I used Photoshop Elements 5 (PSE5) to create this tutorial, but it should work from PSE2 & up.

If you are a Photoshop user, please use this tutorial instead:
Creating your first layout using Photoshop

Also, if you prefer to learn while "looking over my shoulder", I produced an online VIDEO version of this tutorial that is very easy to follow right here:
Video Tutorial: Creating your first layout using Photoshop Elements
~Laurie Garza

Ok- let's get started!

Press Ctrl+N to open a new layout.

{figure 1a} Enter the dimensions that you want your printed page to be. Be sure to keep in mind the size of your album pages and if you would like your printed pages to be the same size or smaller. I chose 8x8 for this tutorial, but you may scrap in 12x12, 8x10, 8.5x11, or whatever size you want your finshed product to be!

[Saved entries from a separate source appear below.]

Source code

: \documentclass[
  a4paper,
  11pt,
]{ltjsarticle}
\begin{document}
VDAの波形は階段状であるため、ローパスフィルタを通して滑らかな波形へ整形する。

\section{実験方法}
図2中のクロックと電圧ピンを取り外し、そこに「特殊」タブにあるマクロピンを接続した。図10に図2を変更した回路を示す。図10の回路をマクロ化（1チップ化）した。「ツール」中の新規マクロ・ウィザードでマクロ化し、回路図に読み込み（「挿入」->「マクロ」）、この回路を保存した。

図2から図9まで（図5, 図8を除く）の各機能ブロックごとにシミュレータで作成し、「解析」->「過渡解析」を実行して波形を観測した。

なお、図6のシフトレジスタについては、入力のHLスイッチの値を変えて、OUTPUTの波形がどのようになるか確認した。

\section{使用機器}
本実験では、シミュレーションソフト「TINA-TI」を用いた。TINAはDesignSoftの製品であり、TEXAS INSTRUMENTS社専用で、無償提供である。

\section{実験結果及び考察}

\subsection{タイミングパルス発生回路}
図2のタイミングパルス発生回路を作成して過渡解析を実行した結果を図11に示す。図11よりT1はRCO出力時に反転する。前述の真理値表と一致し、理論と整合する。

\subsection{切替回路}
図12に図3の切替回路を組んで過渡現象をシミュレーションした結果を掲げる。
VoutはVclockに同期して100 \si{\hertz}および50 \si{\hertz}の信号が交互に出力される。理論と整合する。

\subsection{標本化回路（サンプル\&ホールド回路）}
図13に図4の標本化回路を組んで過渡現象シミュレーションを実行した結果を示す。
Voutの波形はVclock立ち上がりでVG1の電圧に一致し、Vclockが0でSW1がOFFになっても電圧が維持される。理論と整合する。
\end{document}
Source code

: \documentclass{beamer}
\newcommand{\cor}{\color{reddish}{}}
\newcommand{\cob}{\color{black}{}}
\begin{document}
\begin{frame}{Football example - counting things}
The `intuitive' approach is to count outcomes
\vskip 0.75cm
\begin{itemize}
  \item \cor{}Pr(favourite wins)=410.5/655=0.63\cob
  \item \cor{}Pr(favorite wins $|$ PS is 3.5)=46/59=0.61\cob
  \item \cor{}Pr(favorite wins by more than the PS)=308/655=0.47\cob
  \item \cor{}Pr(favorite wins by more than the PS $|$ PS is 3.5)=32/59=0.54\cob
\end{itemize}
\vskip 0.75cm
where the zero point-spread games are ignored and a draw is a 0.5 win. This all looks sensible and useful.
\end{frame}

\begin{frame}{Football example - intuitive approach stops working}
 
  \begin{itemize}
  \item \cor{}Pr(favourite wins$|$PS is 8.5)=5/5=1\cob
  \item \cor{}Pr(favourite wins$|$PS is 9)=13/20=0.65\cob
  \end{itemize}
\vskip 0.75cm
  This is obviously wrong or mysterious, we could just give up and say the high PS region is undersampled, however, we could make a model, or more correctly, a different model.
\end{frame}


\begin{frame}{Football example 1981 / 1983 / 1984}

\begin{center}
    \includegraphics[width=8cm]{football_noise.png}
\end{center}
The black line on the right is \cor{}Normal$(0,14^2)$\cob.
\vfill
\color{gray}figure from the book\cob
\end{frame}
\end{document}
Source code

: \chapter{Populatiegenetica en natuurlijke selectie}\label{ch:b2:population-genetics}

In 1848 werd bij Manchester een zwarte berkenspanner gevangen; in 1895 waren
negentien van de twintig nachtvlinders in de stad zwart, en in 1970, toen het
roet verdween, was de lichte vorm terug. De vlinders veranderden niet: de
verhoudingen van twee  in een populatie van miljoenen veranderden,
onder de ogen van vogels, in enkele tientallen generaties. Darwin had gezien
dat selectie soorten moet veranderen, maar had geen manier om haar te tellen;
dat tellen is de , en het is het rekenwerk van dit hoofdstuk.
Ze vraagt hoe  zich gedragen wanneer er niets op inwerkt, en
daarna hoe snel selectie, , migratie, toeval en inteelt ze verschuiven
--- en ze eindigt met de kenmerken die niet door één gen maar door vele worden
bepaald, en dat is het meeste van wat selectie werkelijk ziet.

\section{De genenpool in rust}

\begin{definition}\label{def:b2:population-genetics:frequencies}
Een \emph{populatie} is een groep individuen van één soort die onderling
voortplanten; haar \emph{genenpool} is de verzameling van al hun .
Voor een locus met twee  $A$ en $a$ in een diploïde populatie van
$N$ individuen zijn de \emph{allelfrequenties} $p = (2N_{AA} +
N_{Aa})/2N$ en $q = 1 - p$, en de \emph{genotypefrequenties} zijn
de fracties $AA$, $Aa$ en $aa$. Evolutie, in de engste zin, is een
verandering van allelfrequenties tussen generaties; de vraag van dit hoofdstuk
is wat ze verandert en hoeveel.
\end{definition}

Some even scrap 12x12, but then print 8x8. Enter the other values as shown- which are probably default. (You can name the layout when you save it in Step 3.)

{figure 1b} I personally don't use the Photo Bin (probably because I'm used to working in Photoshop which doesn't have it). So I hide it by clicking once on the arrow. You are more than welcome to use it- it's totally up to you!

Step 2 Opening a photo

To open a photo, press Ctrl+O.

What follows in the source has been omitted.